GraphLake Documentation

Version: 0.1.0

Date: January 18, 2025

Introduction

GraphLake is a graph database that supports a unified OneGraph model, seamlessly combining property graphs and RDF. This means you do not need to choose between the two graph types; it supports both simultaneously, offering flexibility and versatility for a wide range of use cases.

Designed for scalability and performance, GraphLake supports both large analytical workloads and Online Transaction Processing (OLTP) scenarios. Its architecture draws inspiration from the MPP style of systems like Apache Iceberg and DeltaLake. However, GraphLake introduces automatic data partitioning, with representation and filtering mechanisms specifically optimized for graph data structures.
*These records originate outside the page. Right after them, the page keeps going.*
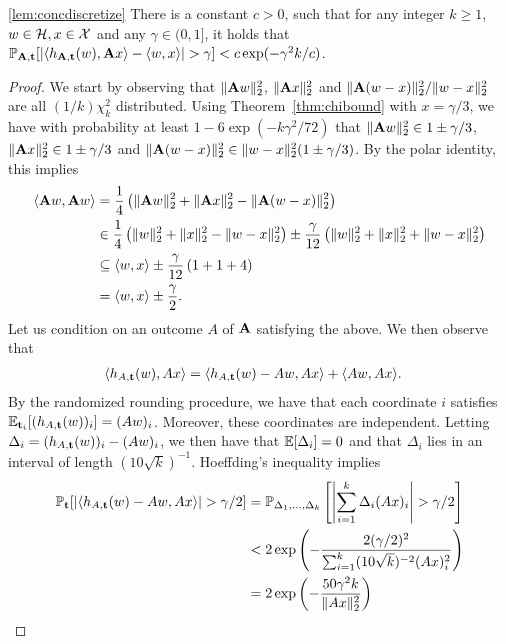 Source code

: \begin{customlem}{\ref{lem:concdiscretize}}
    There is a constant $c>0$, such that for any integer $k \geq 1$, $w \in \mathcal{H}, x \in \mathcal{X}$ and any $\gamma \in (0,1]$, it holds that 
    $
    \mathbb{P}_{\mathbf{A},\mathbf{t}}[|\langle h_{\mathbf{A},\mathbf{t}}(w),\mathbf{A} x\rangle - \langle w, x\rangle| > \gamma] < c\exp(-\gamma^2 k/c)
    $.    
\end{customlem}
\begin{proof} %
We start by observing that $\|\mathbf{A} w\|_2^2$, $\|\mathbf{A} x\|_2^2$ and $\|\mathbf{A} (w-x)\|_2^2/\|w-x\|_2^2$ are all $(1/k)\chi^2_k$ distributed. Using Theorem~\ref{thm:chibound} with $x=\gamma/3$, we have with probability at least $1-6 \exp(-k \gamma^2/72)$ that $\|\mathbf{A} w\|_2^2 \in 1 \pm \gamma/3$, $\|\mathbf{A} x\|_2^2 \in 1 \pm \gamma/3$ and $\|\mathbf{A}(w-x)\|_2^2 \in \|w-x\|_2^2(1 \pm \gamma/3)$. By the polar identity, this implies
\begin{align*}
\langle \mathbf{A} w, \mathbf{A} w \rangle &= \frac{1}{4} \left(\|\mathbf{A} w\|_2^2 + \|\mathbf{A} x\|_2^2 - \|\mathbf{A}(w-x)\|_2^2 \right) \\
&\in \frac{1}{4}\left(\|w\|_2^2 + \|x\|_2^2 - \|w-x\|_2^2 \right) \pm \frac{\gamma}{12}\left(\|w\|_2^2 + \|x\|_2^2 + \|w-x\|_2^2 \right) \\
&\subseteq \langle w, x \rangle \pm \frac{\gamma}{12}\left(1 + 1 + 4 \right) \\
&= \langle w, x \rangle \pm \frac{\gamma}{2}.
\end{align*}
Let us condition on an outcome $A$ of $\mathbf{A}$ satisfying the above. We then observe that
\begin{align*}
\langle h_{A, \mathbf{t}}(w) , A x\rangle &= \langle h_{A, \mathbf{t}}(w) - A w, A x\rangle + \langle A w, A x\rangle.
\end{align*}
By the randomized rounding procedure, we have that each coordinate $i$ satisfies $\mathbb{E}_{\mathbf{t}_i}[(h_{A,\mathbf{t}}(w))_i] = (A w)_i$. Moreover, these coordinates are independent. Letting $\Delta_i = (h_{A,\mathbf{t}}(w))_i - (A w)_i$, we then have that $\mathbb{E}[\Delta_i] = 0$ and that $\Delta_i$ lies in an interval of length $(10 \sqrt{k})^{-1}$. Hoeffding's inequality implies
\begin{align*}
\Pr_{\rt}[\left|\langle h_{A, \rt}(w) - A w, A x\rangle\right| > \gamma/2] &= \Pr_{\Delta_1,\dots,\Delta_k}\left[\left|\sum_{i=1}^k \Delta_i(A x)_i\right| > \gamma/2\right] \\
&< 2 \exp\left( -\frac{2 (\gamma/2)^2}{\sum_{i=1}^k (10 \sqrt{k})^{-2}(Ax)_i^2} \right) \\
&= 2 \exp\left( -\frac{50 \gamma^2 k}{\|A x\|_2^2} \right) \\

\end{align*}
\end{proof}
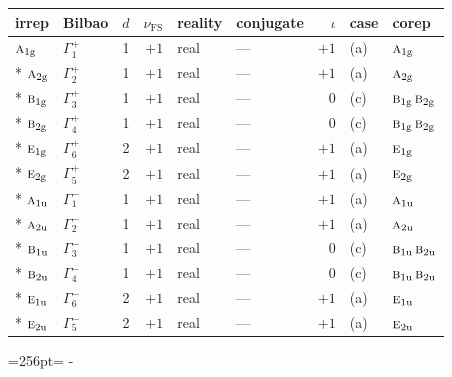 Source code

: \documentclass[10pt,a4paper]{article}
\newcommand{\needspace}[1]{\par\penalty-100\begingroup\dimen0=#1\relax\dimen2=\pagegoal
  \advance\dimen2-\pagetotal\ifdim\dimen0>\dimen2\relax\ifdim\dimen2>0pt\vfil\break\fi\fi
  \endgroup}
\numberwithin{equation}{section}
\newcommand{\irr}[1]{\text{\normalfont\scshape #1}}
\newcommand{\ptag}[1]{\mathrm{#1}}
\newcommand{\fsind}{\nu_{\mathrm{FS}}}
\begin{document}
{\small\renewcommand{\arraystretch}{1.25}\setlength{\tabcolsep}{4pt}\begin{longtable}{@{}llrrllrll@{}}\toprule
irrep & Bilbao & $d$ & $\fsind$ & reality & conjugate & $\iota$ & case & corep\\\midrule\endhead
\bottomrule\endfoot\endlastfoot
$\irr{a}_{1\ptag{g}}$ & $\Gamma_{1}^{+}$ & 1 & $+1$ & real & --- & $+1$ & (a) & $\irr{a}_{1\ptag{g}}$\\*
$\irr{a}_{2\ptag{g}}$ & $\Gamma_{2}^{+}$ & 1 & $+1$ & real & --- & $+1$ & (a) & $\irr{a}_{2\ptag{g}}$\\*
$\irr{b}_{1\ptag{g}}$ & $\Gamma_{3}^{+}$ & 1 & $+1$ & real & --- & $0$ & (c) & $\irr{b}_{1\ptag{g}}\,\irr{b}_{2\ptag{g}}$\\*
$\irr{b}_{2\ptag{g}}$ & $\Gamma_{4}^{+}$ & 1 & $+1$ & real & --- & $0$ & (c) & $\irr{b}_{1\ptag{g}}\,\irr{b}_{2\ptag{g}}$\\*
$\irr{e}_{1\ptag{g}}$ & $\Gamma_{6}^{+}$ & 2 & $+1$ & real & --- & $+1$ & (a) & $\irr{e}_{1\ptag{g}}$\\*
$\irr{e}_{2\ptag{g}}$ & $\Gamma_{5}^{+}$ & 2 & $+1$ & real & --- & $+1$ & (a) & $\irr{e}_{2\ptag{g}}$\\*
$\irr{a}_{1\ptag{u}}$ & $\Gamma_{1}^{-}$ & 1 & $+1$ & real & --- & $+1$ & (a) & $\irr{a}_{1\ptag{u}}$\\*
$\irr{a}_{2\ptag{u}}$ & $\Gamma_{2}^{-}$ & 1 & $+1$ & real & --- & $+1$ & (a) & $\irr{a}_{2\ptag{u}}$\\*
$\irr{b}_{1\ptag{u}}$ & $\Gamma_{3}^{-}$ & 1 & $+1$ & real & --- & $0$ & (c) & $\irr{b}_{1\ptag{u}}\,\irr{b}_{2\ptag{u}}$\\*
$\irr{b}_{2\ptag{u}}$ & $\Gamma_{4}^{-}$ & 1 & $+1$ & real & --- & $0$ & (c) & $\irr{b}_{1\ptag{u}}\,\irr{b}_{2\ptag{u}}$\\*
$\irr{e}_{1\ptag{u}}$ & $\Gamma_{6}^{-}$ & 2 & $+1$ & real & --- & $+1$ & (a) & $\irr{e}_{1\ptag{u}}$\\*
$\irr{e}_{2\ptag{u}}$ & $\Gamma_{5}^{-}$ & 2 & $+1$ & real & --- & $+1$ & (a) & $\irr{e}_{2\ptag{u}}$\\
\bottomrule\end{longtable}}
\needspace{256pt}
\end{document}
GraphLake is engineered to work efficiently with files stored locally on high-performance NVMe or SSD drives or in cloud storage solutions such as Amazon S3 (and S3-compatible options like MinIO) or Azure Blob Storage. The system allows independent scaling of compute and storage resources to match workload requirements. For instance, you can store large volumes of data cost-effectively while using a small compute instance, or opt for a configuration with smaller datasets and larger compute resources to support high-performance querying.

Leveraging parallel processing and memory, GraphLake delivers impressive performance, with the ability to scale hardware resources for even greater efficiency.

GraphLake is not offered as a managed service. Instead, it is designed to be deployed within your cloud environment or run on your hardware, giving you complete control over your setup and infrastructure. We provide a developer edition that is free to use indefinitely, making it easy to get started with GraphLake and explore its capabilities.

Versions

There are 4 versions of GraphLake

Installation

GraphLake developer edition is available now, commercial releases will be coming soon. If you would like to know more or start using GraphLake commercially, please email "contact @ dataplatformsolutions.com"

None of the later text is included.